Goal of the exercise ▸
Take the records below and retype them line by line, from the first line through the one containing "We can see some"; stop there.

-=-=-=-=-

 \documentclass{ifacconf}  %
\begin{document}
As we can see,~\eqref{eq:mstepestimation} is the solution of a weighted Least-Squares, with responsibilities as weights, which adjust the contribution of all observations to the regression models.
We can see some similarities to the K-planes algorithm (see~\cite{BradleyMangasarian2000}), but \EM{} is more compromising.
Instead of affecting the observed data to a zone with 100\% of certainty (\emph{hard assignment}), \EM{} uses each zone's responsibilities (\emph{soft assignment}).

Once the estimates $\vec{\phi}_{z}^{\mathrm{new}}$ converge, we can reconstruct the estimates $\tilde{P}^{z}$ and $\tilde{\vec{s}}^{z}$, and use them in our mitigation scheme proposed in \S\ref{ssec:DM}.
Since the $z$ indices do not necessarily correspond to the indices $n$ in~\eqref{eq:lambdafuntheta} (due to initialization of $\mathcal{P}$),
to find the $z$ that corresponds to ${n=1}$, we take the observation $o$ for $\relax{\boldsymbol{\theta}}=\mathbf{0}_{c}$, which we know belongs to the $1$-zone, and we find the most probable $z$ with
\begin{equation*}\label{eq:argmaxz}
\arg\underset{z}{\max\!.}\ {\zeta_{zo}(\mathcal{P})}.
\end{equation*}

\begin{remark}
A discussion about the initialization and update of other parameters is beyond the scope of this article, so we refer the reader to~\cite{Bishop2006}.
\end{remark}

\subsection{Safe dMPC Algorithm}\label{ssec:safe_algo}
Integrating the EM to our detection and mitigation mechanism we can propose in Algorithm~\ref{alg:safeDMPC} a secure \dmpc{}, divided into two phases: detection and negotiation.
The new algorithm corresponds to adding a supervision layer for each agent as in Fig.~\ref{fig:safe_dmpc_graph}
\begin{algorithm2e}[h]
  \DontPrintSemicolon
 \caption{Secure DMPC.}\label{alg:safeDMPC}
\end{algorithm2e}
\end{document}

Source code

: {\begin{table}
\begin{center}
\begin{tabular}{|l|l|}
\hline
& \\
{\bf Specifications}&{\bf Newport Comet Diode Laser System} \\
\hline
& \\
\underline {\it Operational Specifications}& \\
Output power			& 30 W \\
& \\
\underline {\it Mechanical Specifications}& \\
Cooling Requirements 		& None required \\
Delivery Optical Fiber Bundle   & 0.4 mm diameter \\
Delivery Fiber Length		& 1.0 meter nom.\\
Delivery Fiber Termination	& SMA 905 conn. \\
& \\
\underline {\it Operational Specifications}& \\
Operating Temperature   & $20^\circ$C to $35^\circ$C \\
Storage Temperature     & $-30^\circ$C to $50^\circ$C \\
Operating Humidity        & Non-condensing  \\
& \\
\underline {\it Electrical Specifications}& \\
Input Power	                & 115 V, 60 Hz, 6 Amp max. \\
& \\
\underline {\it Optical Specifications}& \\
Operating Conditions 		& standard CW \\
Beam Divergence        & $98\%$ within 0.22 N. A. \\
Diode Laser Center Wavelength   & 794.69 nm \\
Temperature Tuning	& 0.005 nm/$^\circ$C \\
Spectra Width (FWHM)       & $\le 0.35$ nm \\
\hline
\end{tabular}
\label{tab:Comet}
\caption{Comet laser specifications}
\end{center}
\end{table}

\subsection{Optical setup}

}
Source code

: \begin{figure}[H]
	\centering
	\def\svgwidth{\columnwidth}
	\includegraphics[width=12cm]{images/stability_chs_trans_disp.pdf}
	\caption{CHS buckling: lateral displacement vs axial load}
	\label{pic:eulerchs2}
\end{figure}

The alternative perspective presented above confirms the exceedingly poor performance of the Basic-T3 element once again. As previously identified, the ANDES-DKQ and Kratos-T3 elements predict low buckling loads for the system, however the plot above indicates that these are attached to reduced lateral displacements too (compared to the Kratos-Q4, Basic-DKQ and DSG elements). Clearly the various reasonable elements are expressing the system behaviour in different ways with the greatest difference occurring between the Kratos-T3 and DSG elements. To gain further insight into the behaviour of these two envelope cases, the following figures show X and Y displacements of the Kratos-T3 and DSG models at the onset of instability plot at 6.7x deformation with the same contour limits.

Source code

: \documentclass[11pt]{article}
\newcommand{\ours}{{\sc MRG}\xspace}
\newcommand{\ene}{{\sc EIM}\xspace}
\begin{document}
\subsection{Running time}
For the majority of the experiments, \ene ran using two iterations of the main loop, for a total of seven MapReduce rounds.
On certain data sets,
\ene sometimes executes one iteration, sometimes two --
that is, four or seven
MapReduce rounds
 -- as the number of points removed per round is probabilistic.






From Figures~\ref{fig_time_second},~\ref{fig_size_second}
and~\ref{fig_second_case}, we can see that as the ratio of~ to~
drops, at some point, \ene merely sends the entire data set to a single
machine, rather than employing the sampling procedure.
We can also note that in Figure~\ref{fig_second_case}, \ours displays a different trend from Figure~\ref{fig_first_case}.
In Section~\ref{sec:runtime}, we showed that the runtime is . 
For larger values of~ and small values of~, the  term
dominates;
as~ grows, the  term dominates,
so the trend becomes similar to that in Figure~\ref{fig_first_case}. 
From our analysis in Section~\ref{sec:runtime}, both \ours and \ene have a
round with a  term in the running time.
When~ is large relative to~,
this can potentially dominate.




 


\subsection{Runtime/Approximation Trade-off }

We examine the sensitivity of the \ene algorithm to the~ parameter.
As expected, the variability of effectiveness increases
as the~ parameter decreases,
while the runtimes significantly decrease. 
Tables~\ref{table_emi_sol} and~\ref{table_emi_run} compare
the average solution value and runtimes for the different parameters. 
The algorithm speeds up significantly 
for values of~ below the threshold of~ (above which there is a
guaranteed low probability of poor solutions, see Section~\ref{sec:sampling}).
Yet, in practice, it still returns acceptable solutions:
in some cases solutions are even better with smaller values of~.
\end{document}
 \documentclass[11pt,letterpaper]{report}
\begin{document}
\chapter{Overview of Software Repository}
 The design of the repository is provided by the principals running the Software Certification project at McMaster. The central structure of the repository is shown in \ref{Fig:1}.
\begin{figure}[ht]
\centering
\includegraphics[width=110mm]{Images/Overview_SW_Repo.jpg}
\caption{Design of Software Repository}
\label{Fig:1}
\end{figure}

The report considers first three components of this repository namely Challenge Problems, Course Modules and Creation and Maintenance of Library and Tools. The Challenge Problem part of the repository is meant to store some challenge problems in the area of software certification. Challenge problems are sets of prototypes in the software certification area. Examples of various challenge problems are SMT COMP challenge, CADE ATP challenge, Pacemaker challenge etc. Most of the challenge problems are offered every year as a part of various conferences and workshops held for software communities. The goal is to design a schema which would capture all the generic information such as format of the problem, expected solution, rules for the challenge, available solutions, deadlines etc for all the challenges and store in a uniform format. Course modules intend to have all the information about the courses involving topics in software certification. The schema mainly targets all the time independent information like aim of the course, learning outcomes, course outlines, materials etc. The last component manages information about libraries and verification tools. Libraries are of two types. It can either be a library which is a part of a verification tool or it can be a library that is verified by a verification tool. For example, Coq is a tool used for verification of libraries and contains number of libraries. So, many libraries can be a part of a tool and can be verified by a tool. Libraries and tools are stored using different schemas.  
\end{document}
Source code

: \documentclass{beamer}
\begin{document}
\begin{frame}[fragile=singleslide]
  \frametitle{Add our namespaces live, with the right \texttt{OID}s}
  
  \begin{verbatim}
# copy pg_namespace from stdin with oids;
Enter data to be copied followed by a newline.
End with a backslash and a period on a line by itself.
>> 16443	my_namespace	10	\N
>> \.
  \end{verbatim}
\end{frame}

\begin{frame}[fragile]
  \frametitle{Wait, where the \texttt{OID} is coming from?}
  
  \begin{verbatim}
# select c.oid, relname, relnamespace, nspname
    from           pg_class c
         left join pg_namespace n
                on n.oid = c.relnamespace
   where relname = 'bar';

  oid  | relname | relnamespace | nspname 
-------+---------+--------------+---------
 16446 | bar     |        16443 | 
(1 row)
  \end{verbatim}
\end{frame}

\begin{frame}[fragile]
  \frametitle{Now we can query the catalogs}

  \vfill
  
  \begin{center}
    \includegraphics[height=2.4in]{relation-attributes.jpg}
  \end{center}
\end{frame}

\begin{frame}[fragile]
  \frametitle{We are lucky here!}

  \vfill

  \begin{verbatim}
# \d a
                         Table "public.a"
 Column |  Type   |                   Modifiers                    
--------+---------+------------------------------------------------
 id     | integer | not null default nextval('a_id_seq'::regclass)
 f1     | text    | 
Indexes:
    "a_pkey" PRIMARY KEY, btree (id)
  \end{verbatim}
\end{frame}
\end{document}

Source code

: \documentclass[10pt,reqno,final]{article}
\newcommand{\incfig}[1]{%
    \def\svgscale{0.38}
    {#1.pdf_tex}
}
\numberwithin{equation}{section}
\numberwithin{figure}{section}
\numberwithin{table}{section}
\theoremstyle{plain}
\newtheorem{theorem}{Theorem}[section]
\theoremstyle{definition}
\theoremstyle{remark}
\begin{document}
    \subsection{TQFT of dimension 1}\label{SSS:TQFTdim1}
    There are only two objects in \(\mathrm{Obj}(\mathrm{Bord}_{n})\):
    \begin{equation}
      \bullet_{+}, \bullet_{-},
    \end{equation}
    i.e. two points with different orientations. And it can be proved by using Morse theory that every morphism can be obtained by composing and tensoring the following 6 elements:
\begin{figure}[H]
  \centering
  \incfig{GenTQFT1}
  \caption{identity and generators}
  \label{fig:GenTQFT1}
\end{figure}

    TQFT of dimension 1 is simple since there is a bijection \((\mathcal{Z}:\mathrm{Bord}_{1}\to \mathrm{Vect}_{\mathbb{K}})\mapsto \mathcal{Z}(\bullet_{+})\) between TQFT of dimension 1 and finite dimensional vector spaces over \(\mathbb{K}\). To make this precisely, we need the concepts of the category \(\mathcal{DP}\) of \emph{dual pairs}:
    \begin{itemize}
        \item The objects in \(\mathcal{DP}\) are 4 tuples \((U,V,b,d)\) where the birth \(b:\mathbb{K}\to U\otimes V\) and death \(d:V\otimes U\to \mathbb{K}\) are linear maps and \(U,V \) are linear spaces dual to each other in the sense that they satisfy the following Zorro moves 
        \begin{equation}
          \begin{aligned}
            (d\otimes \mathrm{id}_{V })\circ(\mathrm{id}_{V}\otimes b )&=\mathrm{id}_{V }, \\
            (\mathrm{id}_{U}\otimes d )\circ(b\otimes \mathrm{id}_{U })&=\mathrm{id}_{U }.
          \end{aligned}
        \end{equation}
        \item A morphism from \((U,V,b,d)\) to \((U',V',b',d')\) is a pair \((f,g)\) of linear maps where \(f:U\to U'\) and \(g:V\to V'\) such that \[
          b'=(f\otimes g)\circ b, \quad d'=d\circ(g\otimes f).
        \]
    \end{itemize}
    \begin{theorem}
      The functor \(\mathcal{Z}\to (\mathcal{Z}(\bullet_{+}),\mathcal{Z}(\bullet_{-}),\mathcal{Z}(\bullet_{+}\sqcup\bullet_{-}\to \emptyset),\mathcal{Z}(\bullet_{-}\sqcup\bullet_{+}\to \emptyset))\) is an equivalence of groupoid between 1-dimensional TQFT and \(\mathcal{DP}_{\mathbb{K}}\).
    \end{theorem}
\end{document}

-=-=-=-=-

Result of this task ▸
 \documentclass{ifacconf}  %
\begin{document}
As we can see,~\eqref{eq:mstepestimation} is the solution of a weighted Least-Squares, with responsibilities as weights, which adjust the contribution of all observations to the regression models.
We can see some similarities to the K-planes algorithm (see~\cite{BradleyMangasarian2000}), but \EM{} is more compromising.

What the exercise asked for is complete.